What's That Bug? does not endorse extermination

Subject: Wasp?
Location: Central Michigan
July 27, 2012 10:33 pm
A quick survey brought some suggestions… one of which was an ichneumon wasp. Are we right? This guy landed of the window of our business after a nasty hail storm today in Six Lakes, Michigan.
Signature: Gina

American Pelecinid

Hi Gina,
Ichneumon Wasp is a good guess, but not correct.  This American Pelecinid is the only member of its family found in North America, and like the Ichneumon, it is a parasitic Hymenopteran.  The female uses her long abdomen to deposit eggs underground and the larvae feed upon the grubs of June Beetles.

What's That Bug? does not endorse extermination
Location: Michigan

7 Responses to American Pelecinid

  1. just_chillin says:

    I have to say, I’m happy this site exists and I now know what it is I pulled out of my hair today while driving in my car! I must admit I was screaming while doing so and believe I will have nightmares tonight, as you can see I am a wimp when it comes to bugs! What I would like to know is, are these bugs harmless and how long do they stick around? I’ve only just noticed them today…I live in Ottawa, ON Canada

    • bugman says:

      For the moment we are going to just speculate and not research. We hope your nightmares are not too severe because the American Pelecinid poses no threat to you. The female uses her long, jointed abdomen to locate the grubs of June Beetles underground and she lays an egg on or near each grub which subsequently gets eaten alive by the growing Pelecinid larva. A female Wasp that needs to locate living prey for each egg she lays usually lives long enough to lay six or seven eggs. If it is a very good year for prey, she may lay considerably more eggs. That really depends on the hunting. We are guessing, based on the duration of time that we are in receipt of letters requesting that we identify Stump Stabbers, Cicada Killers and Great Golden Digger Wasps, that female predatory, solitary wasps live up to six weeks. In a specific region, they have a limited time when they can be observed.

  2. just_chillin says:

    Thank you bugman, I appreciate the info and you have put my mind to rest! I wish now I would have taken a picture while it was sitting in the passenger seat of my car! I don’t think I will ever get over the feeling of pulling it out of my hair but at least I know they are not harmful. We did have many June beetles here this year, or so I thought but I really haven’t noticed them around for probably at least 3 weeks now. Is that an indication that these bugs will soon not have anything to reproduce with until next year?

    • bugman says:

      American Pelecinid females prey upon larval June Beetles. If there were many June Beetles this year, they probably produced many eggs and future grubs, too early for the American Pelecinid you discovered to take advantage of that bounty, however, there might be numerous grubs this year as well.

  3. PMcP says:

    The reason I am here is one of these turned up in my back yard, September 21 in Winnipeg, Manitoba, Canada.

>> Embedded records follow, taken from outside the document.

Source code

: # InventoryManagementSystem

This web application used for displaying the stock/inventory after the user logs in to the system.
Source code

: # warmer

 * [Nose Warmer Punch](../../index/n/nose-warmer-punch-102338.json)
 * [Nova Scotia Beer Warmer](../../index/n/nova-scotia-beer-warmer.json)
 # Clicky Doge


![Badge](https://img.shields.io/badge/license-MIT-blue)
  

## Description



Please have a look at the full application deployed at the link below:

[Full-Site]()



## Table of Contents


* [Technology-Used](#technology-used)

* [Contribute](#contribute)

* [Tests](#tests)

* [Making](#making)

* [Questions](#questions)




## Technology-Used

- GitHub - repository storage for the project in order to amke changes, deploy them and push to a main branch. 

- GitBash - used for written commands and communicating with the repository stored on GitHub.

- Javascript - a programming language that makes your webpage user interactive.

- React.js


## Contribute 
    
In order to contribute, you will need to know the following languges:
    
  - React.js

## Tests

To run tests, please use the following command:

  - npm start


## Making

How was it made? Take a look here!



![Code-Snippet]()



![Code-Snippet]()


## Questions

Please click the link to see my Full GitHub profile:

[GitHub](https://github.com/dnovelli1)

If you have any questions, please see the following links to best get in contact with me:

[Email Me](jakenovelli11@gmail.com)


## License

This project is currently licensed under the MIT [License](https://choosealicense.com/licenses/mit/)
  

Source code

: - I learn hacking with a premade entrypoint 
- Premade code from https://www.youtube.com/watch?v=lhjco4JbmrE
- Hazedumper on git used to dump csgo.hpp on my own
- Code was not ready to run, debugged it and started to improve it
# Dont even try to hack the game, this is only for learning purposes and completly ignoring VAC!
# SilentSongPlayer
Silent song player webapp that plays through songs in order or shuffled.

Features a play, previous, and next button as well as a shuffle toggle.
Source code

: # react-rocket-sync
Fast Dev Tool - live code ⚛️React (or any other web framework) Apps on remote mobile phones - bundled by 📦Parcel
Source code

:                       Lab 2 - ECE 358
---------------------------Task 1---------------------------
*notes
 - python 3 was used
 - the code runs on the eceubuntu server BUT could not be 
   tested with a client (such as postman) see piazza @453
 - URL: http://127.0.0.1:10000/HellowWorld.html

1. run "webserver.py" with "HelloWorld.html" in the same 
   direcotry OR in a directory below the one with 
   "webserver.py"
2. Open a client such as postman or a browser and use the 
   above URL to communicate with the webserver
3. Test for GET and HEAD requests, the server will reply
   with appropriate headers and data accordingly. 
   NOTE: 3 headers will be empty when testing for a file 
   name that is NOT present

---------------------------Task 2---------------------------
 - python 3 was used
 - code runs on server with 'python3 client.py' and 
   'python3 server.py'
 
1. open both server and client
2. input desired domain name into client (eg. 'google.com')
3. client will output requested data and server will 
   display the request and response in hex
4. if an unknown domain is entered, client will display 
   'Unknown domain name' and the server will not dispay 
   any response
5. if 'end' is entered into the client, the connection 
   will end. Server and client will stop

    Pretty far north and pretty late in the year by the sounds of it.

    I certainly have never seen one before!

  4. T says:

    Thank goodness.
    I couldn’t find nemotodes anywhere and had major grub issues in my backyard.
    Would like to know if these pose a threat to any vegetation I might be growing.
    In particular, cucumber, tomato, peppers etc.
    Looking forward to feedback,
    As it stands now it looks as though this insect is a true blessing!!!!